İçindekiler
Yakalama kararı , Ceza Muhakemesi Kanunu’nun 90. maddesi ile 98. maddesi arasında düzenlenmiştir. Bu yazımızda yakalama kararı verilebilmesinin şartları ve yakalama kararının sonuçlarını inceleyeceğiz. Koruma tedbirlerinden biri olan yakalama kararının en önemli özelliği geçici nitelikte olmasıdır. Bu koruma tedbiri delillerin karartılması ve şüphelinin kaçmasını önleyen bir koruma tedbiridir. Yakalama kararı, CMK 90, CMK 90/4. maddesi hakkında detaylı bilgi için yazımızı okuyabilirsiniz.
CMK 90
Yakalama ve yakalanan kişi hakkında işlemler CMK 90. Maddesinde düzenlenmiştir.

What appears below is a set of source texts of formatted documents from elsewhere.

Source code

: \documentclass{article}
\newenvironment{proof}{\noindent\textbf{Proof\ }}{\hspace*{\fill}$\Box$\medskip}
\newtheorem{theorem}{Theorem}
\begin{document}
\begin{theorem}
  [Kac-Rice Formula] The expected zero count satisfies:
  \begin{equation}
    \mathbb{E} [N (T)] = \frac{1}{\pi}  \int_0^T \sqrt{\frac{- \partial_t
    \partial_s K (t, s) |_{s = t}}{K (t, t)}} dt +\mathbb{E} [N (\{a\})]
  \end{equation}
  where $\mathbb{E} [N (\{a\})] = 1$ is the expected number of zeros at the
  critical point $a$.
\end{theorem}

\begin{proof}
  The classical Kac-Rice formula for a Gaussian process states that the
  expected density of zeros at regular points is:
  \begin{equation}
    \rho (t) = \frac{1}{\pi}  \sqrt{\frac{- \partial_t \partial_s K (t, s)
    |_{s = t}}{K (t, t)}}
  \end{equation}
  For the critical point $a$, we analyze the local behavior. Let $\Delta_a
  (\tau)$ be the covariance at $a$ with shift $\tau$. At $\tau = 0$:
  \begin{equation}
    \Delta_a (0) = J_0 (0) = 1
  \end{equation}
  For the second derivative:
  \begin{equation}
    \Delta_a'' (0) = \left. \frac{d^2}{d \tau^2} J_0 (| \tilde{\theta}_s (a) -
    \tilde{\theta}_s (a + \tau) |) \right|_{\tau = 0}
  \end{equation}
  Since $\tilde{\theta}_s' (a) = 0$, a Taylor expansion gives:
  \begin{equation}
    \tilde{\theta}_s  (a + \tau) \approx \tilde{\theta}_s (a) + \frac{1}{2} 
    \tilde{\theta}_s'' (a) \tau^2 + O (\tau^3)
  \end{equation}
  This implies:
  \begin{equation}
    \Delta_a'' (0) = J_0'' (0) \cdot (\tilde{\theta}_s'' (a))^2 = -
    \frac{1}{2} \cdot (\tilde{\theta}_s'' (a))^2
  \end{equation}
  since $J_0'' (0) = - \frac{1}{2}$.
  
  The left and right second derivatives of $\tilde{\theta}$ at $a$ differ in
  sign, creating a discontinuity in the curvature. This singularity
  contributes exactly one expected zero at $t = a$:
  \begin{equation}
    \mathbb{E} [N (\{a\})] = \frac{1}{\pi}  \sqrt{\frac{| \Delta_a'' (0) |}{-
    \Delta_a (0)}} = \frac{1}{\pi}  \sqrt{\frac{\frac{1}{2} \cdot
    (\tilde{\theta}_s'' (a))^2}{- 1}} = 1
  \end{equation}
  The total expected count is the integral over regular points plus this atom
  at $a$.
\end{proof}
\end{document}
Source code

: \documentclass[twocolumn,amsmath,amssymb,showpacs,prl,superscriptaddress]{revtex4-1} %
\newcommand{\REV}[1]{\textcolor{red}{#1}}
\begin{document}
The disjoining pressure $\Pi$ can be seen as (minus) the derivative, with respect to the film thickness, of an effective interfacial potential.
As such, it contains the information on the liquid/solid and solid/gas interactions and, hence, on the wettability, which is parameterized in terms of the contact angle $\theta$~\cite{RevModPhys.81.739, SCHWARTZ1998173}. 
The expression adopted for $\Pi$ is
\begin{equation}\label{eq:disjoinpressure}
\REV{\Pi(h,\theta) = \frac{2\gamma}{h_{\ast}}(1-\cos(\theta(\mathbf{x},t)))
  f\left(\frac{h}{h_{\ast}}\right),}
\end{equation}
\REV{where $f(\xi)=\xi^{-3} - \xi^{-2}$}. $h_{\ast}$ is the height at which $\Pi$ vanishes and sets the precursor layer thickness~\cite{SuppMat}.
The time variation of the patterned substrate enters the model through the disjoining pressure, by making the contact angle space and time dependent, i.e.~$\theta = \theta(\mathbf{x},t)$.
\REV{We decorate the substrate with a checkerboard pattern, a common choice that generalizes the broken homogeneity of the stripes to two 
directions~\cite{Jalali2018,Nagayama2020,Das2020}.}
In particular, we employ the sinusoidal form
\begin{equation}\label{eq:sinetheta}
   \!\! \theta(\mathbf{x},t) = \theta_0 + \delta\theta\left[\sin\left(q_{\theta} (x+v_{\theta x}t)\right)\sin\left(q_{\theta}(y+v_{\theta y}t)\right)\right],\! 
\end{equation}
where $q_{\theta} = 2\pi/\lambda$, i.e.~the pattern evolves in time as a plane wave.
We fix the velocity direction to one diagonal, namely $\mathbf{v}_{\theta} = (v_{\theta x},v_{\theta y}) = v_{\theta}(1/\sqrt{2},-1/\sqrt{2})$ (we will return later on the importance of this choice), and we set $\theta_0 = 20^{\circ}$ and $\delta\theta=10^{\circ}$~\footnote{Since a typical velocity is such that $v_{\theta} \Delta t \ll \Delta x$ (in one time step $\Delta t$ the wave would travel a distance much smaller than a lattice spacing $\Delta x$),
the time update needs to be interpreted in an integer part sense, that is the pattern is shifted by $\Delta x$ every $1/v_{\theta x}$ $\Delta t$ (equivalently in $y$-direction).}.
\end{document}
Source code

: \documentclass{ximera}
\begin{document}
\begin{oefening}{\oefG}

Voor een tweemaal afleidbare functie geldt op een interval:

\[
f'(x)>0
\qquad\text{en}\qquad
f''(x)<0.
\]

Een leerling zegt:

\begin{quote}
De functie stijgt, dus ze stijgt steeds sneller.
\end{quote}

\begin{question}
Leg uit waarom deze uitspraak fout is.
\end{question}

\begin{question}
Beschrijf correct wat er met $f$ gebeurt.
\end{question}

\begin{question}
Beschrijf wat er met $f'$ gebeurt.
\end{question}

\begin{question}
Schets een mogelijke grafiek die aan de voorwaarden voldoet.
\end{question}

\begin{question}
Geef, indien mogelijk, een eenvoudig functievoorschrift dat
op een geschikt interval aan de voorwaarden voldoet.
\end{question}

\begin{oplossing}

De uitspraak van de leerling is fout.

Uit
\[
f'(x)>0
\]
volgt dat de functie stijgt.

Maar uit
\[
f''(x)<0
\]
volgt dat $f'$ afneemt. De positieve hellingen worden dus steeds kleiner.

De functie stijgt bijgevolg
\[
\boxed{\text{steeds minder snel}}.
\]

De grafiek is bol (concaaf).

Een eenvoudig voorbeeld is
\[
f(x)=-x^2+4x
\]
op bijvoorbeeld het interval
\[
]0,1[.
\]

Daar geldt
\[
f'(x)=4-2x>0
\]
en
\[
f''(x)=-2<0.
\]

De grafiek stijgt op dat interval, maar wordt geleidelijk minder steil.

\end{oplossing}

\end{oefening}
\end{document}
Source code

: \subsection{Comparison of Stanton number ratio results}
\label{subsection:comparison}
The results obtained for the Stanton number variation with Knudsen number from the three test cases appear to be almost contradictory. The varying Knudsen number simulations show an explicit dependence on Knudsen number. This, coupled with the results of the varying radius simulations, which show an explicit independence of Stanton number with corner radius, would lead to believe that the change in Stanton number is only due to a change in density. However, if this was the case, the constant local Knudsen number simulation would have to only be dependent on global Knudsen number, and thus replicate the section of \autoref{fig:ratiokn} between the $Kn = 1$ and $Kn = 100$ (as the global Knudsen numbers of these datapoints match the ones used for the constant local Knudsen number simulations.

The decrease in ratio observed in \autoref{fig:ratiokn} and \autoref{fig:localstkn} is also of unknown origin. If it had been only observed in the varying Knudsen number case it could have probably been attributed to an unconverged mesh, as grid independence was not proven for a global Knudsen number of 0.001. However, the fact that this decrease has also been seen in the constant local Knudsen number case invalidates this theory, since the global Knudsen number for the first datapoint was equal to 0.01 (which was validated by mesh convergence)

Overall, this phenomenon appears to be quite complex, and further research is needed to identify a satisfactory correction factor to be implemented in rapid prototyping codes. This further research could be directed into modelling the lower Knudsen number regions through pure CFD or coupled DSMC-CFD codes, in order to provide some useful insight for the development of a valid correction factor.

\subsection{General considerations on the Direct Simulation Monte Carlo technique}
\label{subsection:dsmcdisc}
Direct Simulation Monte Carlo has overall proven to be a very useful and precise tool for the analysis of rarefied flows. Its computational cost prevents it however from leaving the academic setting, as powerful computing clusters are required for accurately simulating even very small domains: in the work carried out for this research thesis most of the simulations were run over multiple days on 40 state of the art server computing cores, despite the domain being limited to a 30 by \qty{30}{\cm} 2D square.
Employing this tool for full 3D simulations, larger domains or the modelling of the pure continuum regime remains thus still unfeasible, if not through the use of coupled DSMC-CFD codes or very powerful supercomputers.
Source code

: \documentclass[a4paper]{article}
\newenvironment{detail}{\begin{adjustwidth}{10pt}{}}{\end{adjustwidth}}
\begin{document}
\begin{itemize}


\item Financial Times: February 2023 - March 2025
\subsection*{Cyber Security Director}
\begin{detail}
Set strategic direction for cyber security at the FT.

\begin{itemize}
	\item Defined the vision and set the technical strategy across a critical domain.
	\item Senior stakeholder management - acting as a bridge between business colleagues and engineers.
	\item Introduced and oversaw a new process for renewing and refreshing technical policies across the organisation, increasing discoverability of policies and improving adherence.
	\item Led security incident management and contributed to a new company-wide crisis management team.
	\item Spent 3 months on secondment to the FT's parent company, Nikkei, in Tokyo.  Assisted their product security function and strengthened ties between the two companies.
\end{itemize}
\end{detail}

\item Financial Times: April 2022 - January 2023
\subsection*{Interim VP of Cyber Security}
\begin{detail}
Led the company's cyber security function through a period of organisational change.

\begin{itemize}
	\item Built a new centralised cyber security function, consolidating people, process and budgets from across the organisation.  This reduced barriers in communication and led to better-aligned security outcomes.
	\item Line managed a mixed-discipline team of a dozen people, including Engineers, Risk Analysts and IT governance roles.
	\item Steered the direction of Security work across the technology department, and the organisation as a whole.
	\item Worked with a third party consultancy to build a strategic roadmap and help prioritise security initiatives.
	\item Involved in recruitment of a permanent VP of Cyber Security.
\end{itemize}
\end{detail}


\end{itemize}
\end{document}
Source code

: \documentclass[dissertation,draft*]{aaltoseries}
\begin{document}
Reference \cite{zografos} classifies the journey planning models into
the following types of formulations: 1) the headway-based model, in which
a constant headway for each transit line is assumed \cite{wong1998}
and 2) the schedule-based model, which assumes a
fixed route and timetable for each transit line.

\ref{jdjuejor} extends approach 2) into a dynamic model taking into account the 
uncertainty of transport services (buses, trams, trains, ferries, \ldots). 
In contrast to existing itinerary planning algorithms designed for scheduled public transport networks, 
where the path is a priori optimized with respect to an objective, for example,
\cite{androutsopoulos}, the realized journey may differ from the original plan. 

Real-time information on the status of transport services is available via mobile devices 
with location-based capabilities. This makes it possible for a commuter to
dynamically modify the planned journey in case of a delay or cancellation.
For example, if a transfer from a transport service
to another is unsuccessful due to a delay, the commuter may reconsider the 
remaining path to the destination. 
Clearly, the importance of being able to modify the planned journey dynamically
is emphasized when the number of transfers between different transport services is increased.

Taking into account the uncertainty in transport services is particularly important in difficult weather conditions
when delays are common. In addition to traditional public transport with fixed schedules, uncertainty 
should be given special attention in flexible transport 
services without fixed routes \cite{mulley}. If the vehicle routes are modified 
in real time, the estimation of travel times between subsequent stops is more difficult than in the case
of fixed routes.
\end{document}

- CMK 90‘daki düzenlemenin birinci fıkrasında herkes tarafından yapılabilecek yakalama düzenlenmiştir. CMK 90/1‘e göre bir kişiye suç işlerken rastlanması ya da suçüstü bir fiilinden dolayı izlenen kişinin kaçma ihtimali olması veyahut derhal kimliğini belirleme olanağının bulunmaması durumunda herkesçe yakalama yapılabilir.
- CMK 90/2‘de ise kolluğa verilen yakalama yetkisi düzenlenmiştir. Aşağıda CMK 90 kapsamındaki düzenlemenin fıkralarını kısaca inceleyeceğiz.
CMK 90/1
Kanun metninden de anlaşılacağı üzere ; CMK 90/1’de düzenlenen yakalama yetkisi herkese verilmiş kanuni bir yetkidir. Maddeye göre ; suç üstü hali ve suç üstü bir eylemden dolayı kaçma şüphesi bulunan ya da kimliğinin tespiti mümkün olmaması durumunda herkes yakalama yapabilmektedir. Ancak CMK 90/1‘de düzenlenen yakalama yetkisine göre yakalama yapan kişinin zor kullanması kesinlikle söz konusu olamaz. Buradan anlaşılacağı üzere yakalanan kişinin ; yakalamaya direnmesi halinde yakalama fiilini gerçekleştiren kişinin serbest bırakması gerekmektedir. Bunun sebebi direnmenin, CMK 90/1 kapsamındaki yakalama yetkisini ortadan kaldırmasıdır.
Herkes tarafından yakalama yapılabilmesi için aşağıdaki şartların olayda bulunması gerekir ;
- Kişiye suç işlerken rastlanması,
- Suç üstü yapıldığı bir fiilden dolayı takip edilen şüphelinin kaçma ihtimalinin bulunması yahut kimliğinin tespitinin hemen mümkün olmaması.
Direnme olması durumunda sıradan vatandaşın zor kullanması söz konusu kamu düzenini bozacağından bu şekilde bir düzenleme yapılmıştır. Bu durum aynı zamanda zor kullanma yetkisinin kolluğa verilmiş olmasının bir sonucudur. Zor kullanmadan yakalamaya ” failin kapalı bir yere kapatılması ” örnek olarak gösterilebilir.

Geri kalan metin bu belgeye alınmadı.